I am of the opinion that, although multigenerational and perhaps spread across Europe or even across the Atlantic, there are some striking points of convergence in this “new generation” of Greek writers. Many people will not agree; they do not see a unified “generation of writers” (perhaps because of a comparison to the prominent and distinctive generation of the 30s). Still, I cannot see how one might overlook the fact that most of the people in this undefined group share a common social origin (i.e., being raised under aspirations that cannot be fulfilled anymore amidst this worldwide state of crisis). Then, this generation of writers also share—more or less—the way by which they treat History, precedence, politics, and by which they all agonize about the present. They also share a common hope for producing strong literature, and for contributing to how the narration of the transition into the 21st century is shaped.

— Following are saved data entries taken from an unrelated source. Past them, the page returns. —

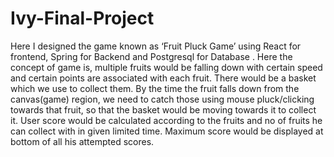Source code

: # Ivy-Final-Project
Here I designed the game known as ‘Fruit Pluck Game’ using React for frontend, Spring for Backend and Postgresql for Database .
Here the concept of game is, multiple fruits would be falling down with certain speed and certain points are associated with each fruit.
There would be a basket which we use to collect them.
By the time the fruit falls down from the canvas(game) region, we need to catch those using mouse pluck/clicking towards that fruit,
so that the basket would be moving towards it to collect it.
User score would be calculated according to the fruits and no of fruits he can collect with in given limited time.
Maximum score would be displayed at bottom of all his attempted scores.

Many of these new writers have lived and studied abroad, they have read world literature a bit more broadly, they have acquainted themselves with various other cultures. And this is exactly the point at which the local (coming from a “small” language like Greek) merges with the global; and this is exactly why I think (and hope) that eventually some of the writers of this very generation with find a vantage point in the global scene. But, regardless of any of this, the most important aspect for me remains the fact that their work hopefully comes to voice either collective or individual concerns and daydreams of a broad (young) demographic, be it directly or indirectly.